= National Art Education Association Women's Caucus =

National Art Education Association Women's Caucus is an interest group of the professional art education organization, the National Art Education Association.

The National Art Education Association Women’s Caucus official name changed was recognized on November 18, 2023. The Women’s Caucus is now formally known as the Coalition for Feminisms in Art Education.

==Mission==
"The coalition for feminisms in art education (CFAE) shall represent and work to advance art education as an advocate of equity for women and all people who encounter injustice. It shall also work to eliminate discriminatory gender and other stereotyping practices for individuals and groups and for the concerns of women art educators and artists." This mission statement has been voted on and ratified in 1978, 1995, and 2010; being last voted and ratified, by the majority of Women's Caucus members, on February 17, 2010.”

==History==
The Women's Caucus became an official interest group of the National Art Education Association in 1975 under the leadership of art educator Judy Loeb as the first president of the group.

The group formed to address the inequities faced by “women and all people who encounter, injustice” including improving awareness of the work of women artists and women art educators. However, the membership of the Women's Caucus has always been open and inclusive of people of all genders.

The Women's Caucus held its first session at the 1975 NAEA convention in Miami, FL.

The Women's Caucus archives are housed at the Pennsylvania State University Libraries.

==Lobby Activism==

The first Lobby Activism event was a meeting of 16 art educators in the hotel lobby of the National Convention held in New Orleans.

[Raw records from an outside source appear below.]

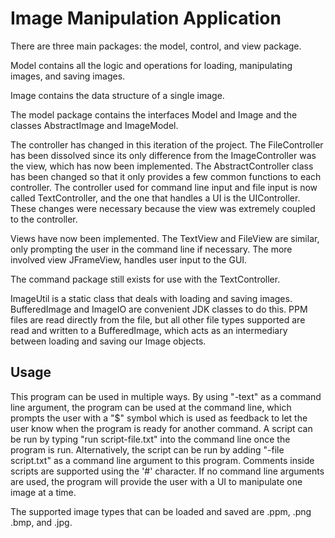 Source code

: # Image Manipulation Application

There are three main packages: the model, control, and view package.

Model contains all the logic and operations for loading, 
manipulating images, and saving images.

Image contains the data structure of a single image.

The model package contains the interfaces Model and Image and the
classes AbstractImage and ImageModel.

The controller has changed in this iteration of the project. The FileController has been dissolved
since its only difference from the ImageController was the view, which has now been implemented.
The AbstractController class has been changed so that it only provides a few common functions to 
each controller. The controller used for command line input and file input is now called
TextController, and the one that handles a UI is the UIController. These changes were necessary because the view
was extremely coupled to the controller.

Views have now been implemented. The TextView and FileView are similar, only prompting the user in
the command line if necessary. The more involved view JFrameView, handles user input to the GUI.

The command package still exists for use with the TextController.

ImageUtil is a static class that deals with loading and saving images.
BufferedImage and ImageIO are convenient JDK classes to do this. 
PPM files are read directly from the file, but all other file types supported
are read and written to a BufferedImage, which acts as an intermediary between
loading and saving our Image objects.

## Usage

This program can be used in multiple ways. By using "-text" as a command line argument,
the program can be used at the command line, which prompts the user with a "$" symbol which is used
as feedback to let the user know when the program is ready for another
command. A script can be run by typing "run script-file.txt" into
the command line once the program is run. 
Alternatively, the script can be run by adding "-file script.txt"
as a command line argument to this program. Comments inside scripts are
supported using the '#' character. If no command line arguments are used,
the program will provide the user with a UI to manipulate one image at a time.

The supported image types that can be loaded and saved are .ppm, .png
.bmp, and .jpg.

Their discussions centered, what Karen Keifer-Boyd writes in the anthology, NAEA Women’s Caucus Lobby Activism: Feminism(s) + Art Education “derogatory visual stereotypes perpetuated in the 2008 primaries and president campaign advertisements."

==Awards==
The Women's Caucus annually recognizes the contributions of outstanding art educators at the NAEA annual convention through five awards: the Kathy Connors Teaching Award, the Mary J. Rouse Award, the Carrie Nordlund pre-K-12 Feminist Pedagogy Award, the Maryl Fletcher de Jong Service Award, and the June King McFee Award.